Disclosure of Invention

The invention aims to provide a high-parallelism heterogeneous convolutional neural network accelerator and an acceleration method, solves the technical problems of high power consumption and poor real-time performance of an embedded system in the convolutional neural network inference process in an edge calculation scene, and provides a new technical method for accelerating the processing of a convolutional neural network.

In order to achieve the purpose, the technical scheme of the invention is as follows: a heterogeneous convolutional neural network accelerator with high parallelism comprises a control subsystem, a parallel processing subsystem and a storage subsystem, wherein the control subsystem is connected with the parallel processing subsystem, the control subsystem is connected with the storage subsystem, and the storage subsystem is connected with the parallel processing subsystem; the control subsystem comprises a control module, an instruction module and a configurable weight quantization module; the processing subsystem comprises a convolution parallel computing module and a pooling module; the storage subsystem comprises an off-chip storage module and an on-chip storage module.

Furthermore, the convolution calculation module is composed of a plurality of levels of processing unit arrays, wherein the processing unit array of the first level is responsible for parallel processing of the input channels, and the processing unit of the second level is responsible for parallel processing of the output channels; the processing process is realized based on a pipeline mode, and multi-stage pipeline is realized by three processes of reading data, operating and writing back data.

Furthermore, the on-chip memory module is composed of a buffer memory hierarchy, a cache memory hierarchy and a first-in first-out memory hierarchy.

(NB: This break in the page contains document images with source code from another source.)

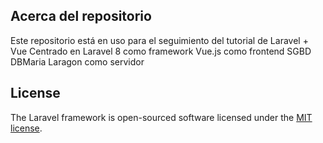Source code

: 

## Acerca del repositorio

Este repositorio está en uso para el seguimiento del tutorial de Laravel + Vue
Centrado en Laravel 8 como framework
Vue.js como frontend 
SGBD DBMaria 
Laragon como servidor

## License

The Laravel framework is open-sourced software licensed under the [MIT license](https://opensource.org/licenses/MIT).
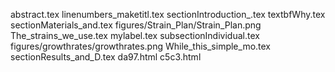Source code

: abstract.tex
linenumbers_maketitl.tex
sectionIntroduction_.tex
textbfWhy.tex
sectionMaterials_and.tex
figures/Strain_Plan/Strain_Plan.png
The_strains_we_use.tex
mylabel.tex
subsectionIndividual.tex
figures/growthrates/growthrates.png
While_this_simple_mo.tex
sectionResults_and_D.tex
da97.html
c5c3.html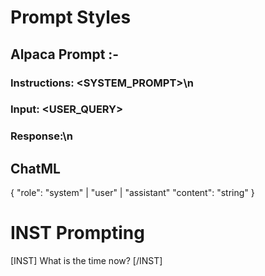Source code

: # Prompt Styles

## Alpaca Prompt :-

### Instructions: <SYSTEM_PROMPT>\n

### Input: <USER_QUERY>

### Response:\n

## ChatML

{
"role": "system" | "user" | "assistant"
"content": "string"
}

# INST Prompting

[INST] What is the time now? [/INST]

Further, the acceleration method of the heterogeneous convolutional neural network accelerator with high parallelism comprises the following steps:

the method comprises the following steps: in the control subsystem, a control module initializes an off-chip storage module and writes corresponding configuration files, network structure files, input pictures and weight data into the off-chip storage module;

step two: the control module drives the instruction module, the instruction module reads the network structure file in the off-chip storage module, automatically analyzes the file, generates a corresponding configuration instruction and a scheduling instruction, sends the configuration instruction to the configurable weight quantization module, and sends the scheduling instruction to the parallel processing subsystem;

step three: the configurable weight quantization module reads a configuration file in an external memory, calls a quantization program according to the configuration file, performs corresponding quantization on weight data, and writes the quantized weight data back to the off-chip memory module;

step four: the on-chip storage module reads in input pictures and weight data from the off-chip storage module, completes the caching of current line data and two adjacent lines of data, and loads corresponding data to corresponding FIFO blocks;

step five: the parallel processing subsystem analyzes the scheduling instruction and sequentially executes the convolution calculation module and the pooling calculation module according to the sequence of the network structure;

step six: when the convolution calculation module expands the input feature maps and the output feature maps, the parallelism is set as Tm and Tn, tm input feature maps and Tn output feature maps are expanded once, and Tm and Tn group vectors are processed in parallel once; when the convolution calculation module calculates, the multi-channel input characteristic graph is expanded along two dimensions of an input channel and an output channel, and multiplication and accumulation operation is performed on data of the two dimensions in parallel;

step seven: the pooling calculation module takes the calculation results of the convolution calculation module as input, compares the results for a plurality of times to obtain the final calculation result, and writes the result back to the off-chip storage module through the on-chip storage module.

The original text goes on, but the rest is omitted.